ASSIGNMENT: Lift out each line of the data that holds "against".

(TASK MATERIAL Opens)

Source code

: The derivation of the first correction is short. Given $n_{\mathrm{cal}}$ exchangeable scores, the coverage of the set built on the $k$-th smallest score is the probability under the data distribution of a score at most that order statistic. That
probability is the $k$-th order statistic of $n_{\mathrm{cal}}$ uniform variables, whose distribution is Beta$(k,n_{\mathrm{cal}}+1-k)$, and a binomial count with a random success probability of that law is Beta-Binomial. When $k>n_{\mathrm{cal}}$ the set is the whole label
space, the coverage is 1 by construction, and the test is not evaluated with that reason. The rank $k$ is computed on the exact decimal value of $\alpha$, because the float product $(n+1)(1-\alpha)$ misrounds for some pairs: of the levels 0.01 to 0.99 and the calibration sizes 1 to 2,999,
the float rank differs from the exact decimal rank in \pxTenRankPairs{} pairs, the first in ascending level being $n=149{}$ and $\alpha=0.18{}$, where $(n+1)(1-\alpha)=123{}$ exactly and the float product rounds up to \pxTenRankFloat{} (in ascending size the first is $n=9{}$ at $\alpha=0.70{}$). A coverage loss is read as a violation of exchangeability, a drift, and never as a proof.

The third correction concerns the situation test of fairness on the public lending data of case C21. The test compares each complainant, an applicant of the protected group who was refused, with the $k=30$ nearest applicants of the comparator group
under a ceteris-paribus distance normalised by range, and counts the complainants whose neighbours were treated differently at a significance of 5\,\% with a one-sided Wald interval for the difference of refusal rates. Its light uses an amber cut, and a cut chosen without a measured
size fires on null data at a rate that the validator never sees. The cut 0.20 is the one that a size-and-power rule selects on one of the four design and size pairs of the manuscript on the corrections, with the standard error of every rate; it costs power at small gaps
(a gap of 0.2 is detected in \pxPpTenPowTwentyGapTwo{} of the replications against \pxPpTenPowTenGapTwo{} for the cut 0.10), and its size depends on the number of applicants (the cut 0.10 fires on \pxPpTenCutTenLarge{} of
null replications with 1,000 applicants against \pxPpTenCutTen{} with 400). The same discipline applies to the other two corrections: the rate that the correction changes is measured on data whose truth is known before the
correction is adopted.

(TASK MATERIAL Closes)

RESULT:
(a gap of 0.2 is detected in \pxPpTenPowTwentyGapTwo{} of the replications against \pxPpTenPowTenGapTwo{} for the cut 0.10), and its size depends on the number of applicants (the cut 0.10 fires on \pxPpTenCutTenLarge{} of
null replications with 1,000 applicants against \pxPpTenCutTen{} with 400). The same discipline applies to the other two corrections: the rate that the correction changes is measured on data whose truth is known before the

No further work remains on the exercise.